Since I agree that creativity is simply connecting influences (not my phrase) today’s post is a good example of that. A few days ago I wrote about writer/director John Hughes and yesterday I wrote about Youngstown, Ohio. In doing that research I stumbled upon a connection between the two—Home Alone.
That little $15 million film that went on to make over $500 million world wide was written by John Hughes and directed by Christopher Columbus. Youngstown? That’s where Columbus spent much of his childhood and graduated from high school. (Technically, the northern suburb of Champion, Ohio where he attended John F. Kennedy High School.) His father was a coal miner.

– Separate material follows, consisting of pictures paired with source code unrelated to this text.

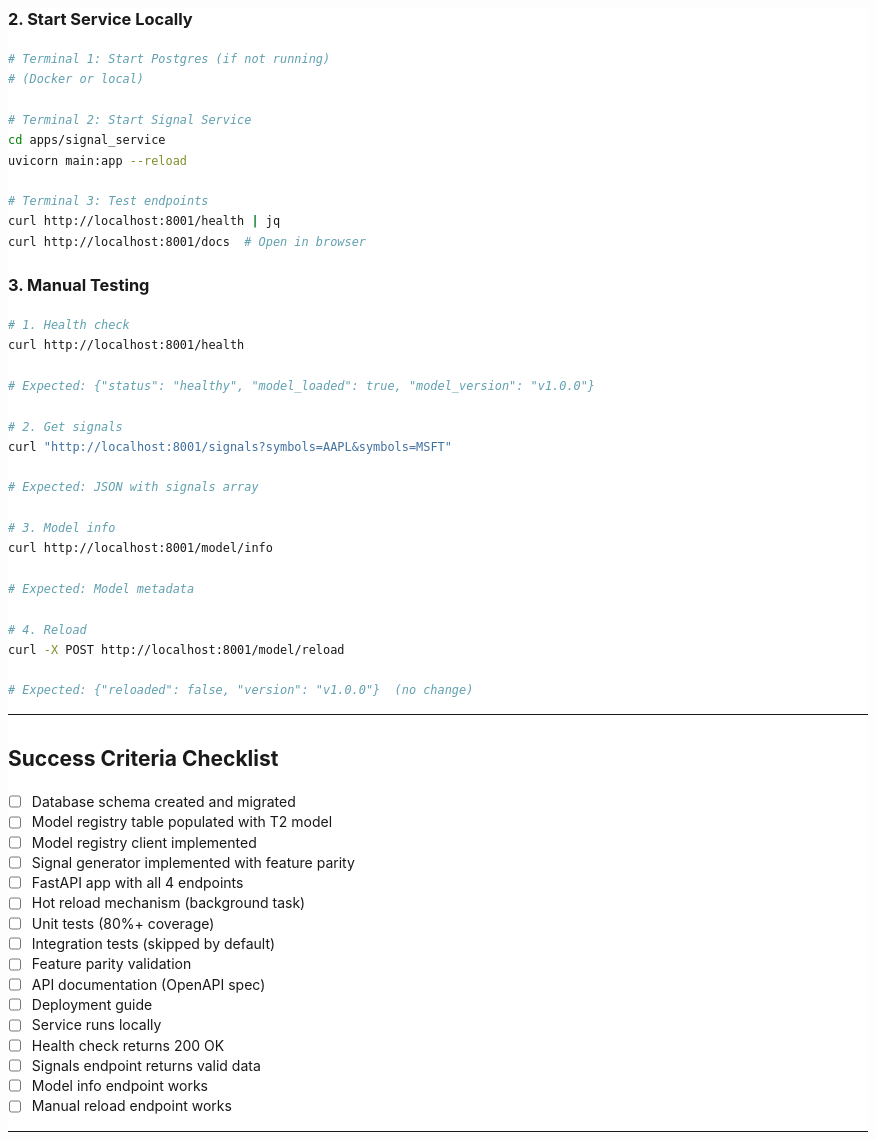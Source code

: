 ### 2. Start Service Locally

```bash
# Terminal 1: Start Postgres (if not running)
# (Docker or local)

# Terminal 2: Start Signal Service
cd apps/signal_service
uvicorn main:app --reload

# Terminal 3: Test endpoints
curl http://localhost:8001/health | jq
curl http://localhost:8001/docs  # Open in browser
```

### 3. Manual Testing

```bash
# 1. Health check
curl http://localhost:8001/health

# Expected: {"status": "healthy", "model_loaded": true, "model_version": "v1.0.0"}

# 2. Get signals
curl "http://localhost:8001/signals?symbols=AAPL&symbols=MSFT"

# Expected: JSON with signals array

# 3. Model info
curl http://localhost:8001/model/info

# Expected: Model metadata

# 4. Reload
curl -X POST http://localhost:8001/model/reload

# Expected: {"reloaded": false, "version": "v1.0.0"}  (no change)
```

---

## Success Criteria Checklist

- [ ] Database schema created and migrated
- [ ] Model registry table populated with T2 model
- [ ] Model registry client implemented
- [ ] Signal generator implemented with feature parity
- [ ] FastAPI app with all 4 endpoints
- [ ] Hot reload mechanism (background task)
- [ ] Unit tests (80%+ coverage)
- [ ] Integration tests (skipped by default)
- [ ] Feature parity validation
- [ ] API documentation (OpenAPI spec)
- [ ] Deployment guide
- [ ] Service runs locally
- [ ] Health check returns 200 OK
- [ ] Signals endpoint returns valid data
- [ ] Model info endpoint works
- [ ] Manual reload endpoint works

---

Columbus headed to NYU to attend film school. (If you look at a map you see if you head due east on Interstate 80 from Northeast Ohio and drive for 6 hours it will take you right into Manhattan.) While still a student at NYU Columbus sold his first script, which filmbug.com says was called Jocks, and was “a semi-autobiographical comedy about a Catholic schoolboy who struggles with his religion and his inability to succeed on the high school football team.” After graduating from NYU he sold the script Reckless, “based on his experiences as a factory worker in Ohio. The film was directed by James Foley and starred Aidan Quinn and Daryl Hannah.”
But what really put Columbus on the map was working with Spielberg directly for three years as he developed his writing style and that resulted in his writing Gremlins (1984) and The Goonies (1985). Columbus directed Home Alone in ’90 and two more John Hughes films before directing the first two Harry Potter films.
In a 2003 DGA article it was pointed out about Columbus:
“If there is a common theme to his films, it would be variations on familial relationships. Home Alone is about a boy who loses his family and must find the inner strength to survive alone. Mrs. Doubtfire is about a man who loses his family through divorce and the only way he can reenter their world is by doing the outrageous, dressing up as the family housekeeper. Only the Lonely, which Columbus also wrote, is about a man who needs to extricate himself from his mother’s domineering presence in order to marry the woman he loves. And, of course, there’s Harry Potter, the tale of a boy living a miserable existence with his aunt and uncle who finds refuge with an extended loving ‘family’ at Hogwarts, a school for wizards.”
Columbus clarified the common theme in most of his films:
“It’s always about the search for a family or the redefining of who your family is. I guess it’s the fact that sometimes you play on your biggest fear. My biggest fear in my life would be to lose my family. So I’ve always been drawn to that theme. I mean, it’s odd. I never really talked or thought about it much, but if you look at the films I’ve done, particularly the films I’m really most happy with, and even the films that weren’t that successful, I think there is a thematic link. Most of them are about someone potentially losing their family.”
Christopher Columbus
DGA Magazine January 2003
Columbus is part of a small tribe of filmmakers whose films have made more than $1 billion at the box office. Not bad for a guy from Youngstown who used to work in a factory.
[…] Since I agree that creativity is simply connecting influences (not my phrase) today’s post is a good example of that. A few days ago I wrote about writer/director John Hughes and yesterday I wrote about Youngstown, Ohio. In doing that research I stumbled upon a connection between the two—Home Alone. That little $15 million film that […] Original Source… […]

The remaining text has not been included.